Awesome lists - scarily closely aligned with my own rankings (really scarily closely actually haha) - at every weight aswell haha!!?? Almost to a 'T'!? Only really differences I can spot at first glance is me switching Marciano to the number 1 spot at heavy and me switching Pancho Villa to number 1 at Fly - other than that freakishly close to my own!? Haha


----------



## thistle1 (Jun 7, 2013)

Mike Casey is a good historian and an excellent writer, his list would most certainly be well thought out, researched and scrutinised heavily by himself first. He knows great fighters as well as anyone and his list would be a good measure. I can't & don't ever go as far to try list fighters, but Mike's list would always be, among some others, a great template!!!


----------



## Vic (Jun 7, 2012)

He is a great writer. Really good with the words and all.....
Don´t agree with his list too much, but it´s his list not mine.....Dempsey at first is a bit too much IMHO. But hey, his number 10 at p4p is nice to see in there...


----------



## Klompton (Jun 27, 2012)

How do you not rate Greb at LHW and MW? Greb should be #1 at both. Hes not even rated at LHW despite beating FIVE of Casey's top ten.

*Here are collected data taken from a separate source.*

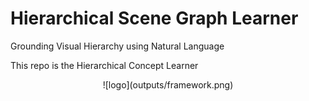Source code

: # Hierarchical Scene Graph Learner
 Grounding Visual Hierarchy using Natural Language

This repo is the Hierarchical Concept Learner

<p align="center">
![logo](outputs/framework.png)
</p>
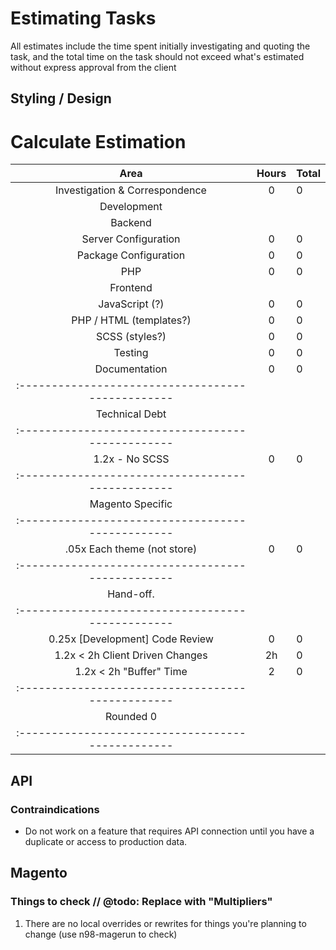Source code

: # Estimating Tasks
All estimates include the time spent initially investigating and quoting the task, and the total time on the task should not exceed what's estimated without express approval from the client

## Styling / Design
# Calculate Estimation 
| Area                             | Hours | Total
|:--------------------------------:|:-----:|:-----
| Investigation & Correspondence   | 0     | 0   
| Development                      |       |  
|   Backend                        |       |
|     Server Configuration         | 0     | 0
|     Package Configuration        | 0     | 0   
|     PHP                          | 0     | 0   
|   Frontend                       |       |   
|     JavaScript (?)               | 0     | 0   
|     PHP / HTML (templates?)      | 0     | 0   
|     SCSS (styles?)               | 0     | 0        
| Testing                          | 0     | 0   
| Documentation                    | 0     | 0   
|:------------------------------------------------
| Technical Debt                    
|:------------------------------------------------
| 1.2x - No SCSS                   | 0     | 0   
|:------------------------------------------------
| Magento Specific     
|:------------------------------------------------
| .05x Each theme (not store)      | 0     | 0   
|:------------------------------------------------
| Hand-off.           
|:------------------------------------------------
| 0.25x [Development] Code Review  | 0     | 0
| 1.2x < 2h Client Driven Changes  | 2h    | 0   
| 1.2x < 2h "Buffer" Time          | 2     | 0   
|:------------------------------------------------
| Rounded                                    0   
|:------------------------------------------------

## API
### Contraindications
  - Do not work on a feature that requires API connection until you have a duplicate or access to production data.

## Magento 
### Things to check // @todo: Replace with "Multipliers"
  1. There are no local overrides or rewrites for things you're planning to change (use n98-magerun to check)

Somehow he rated Greb #5 p4p behind Langford (#1 1 at HW and #3 behind Greb at MW), Fitzsimmons (#1 6 at HW and #6 behind Greb at MW). Those two alone give pause to how Greb is ranked head to head below them. If Tunney, Langford, and Fitz are ranked in two weight divisions then why leave Greb out of the LHWs where he was damn near unbeatable for most of his career.

Look at Casey's LHWs:

LIGHT HEAVYWEIGHTS
01. Gene Tunney (USA) Greb beat him 3 times out of five, though lost one a criminal decision of those three. Tunney only legitimately beat him once at LHW.

05. Tommy Loughran (USA) Greb beat him four out of six and drew another.

06. Jack Dillon (USA) Greb beat him two out of two.

07. Maxie Rosenbloom (USA) Greb beat him one out of one.

09. Tommy Gibbons (USA) Greb beat him two out of four.

10. Jack Delaney (Canada) Refused to fight Greb.

16. Paul Berlenbach (USA) Refused to fight Greb.

17. Georges Carpentier (France) Refused to fight Greb.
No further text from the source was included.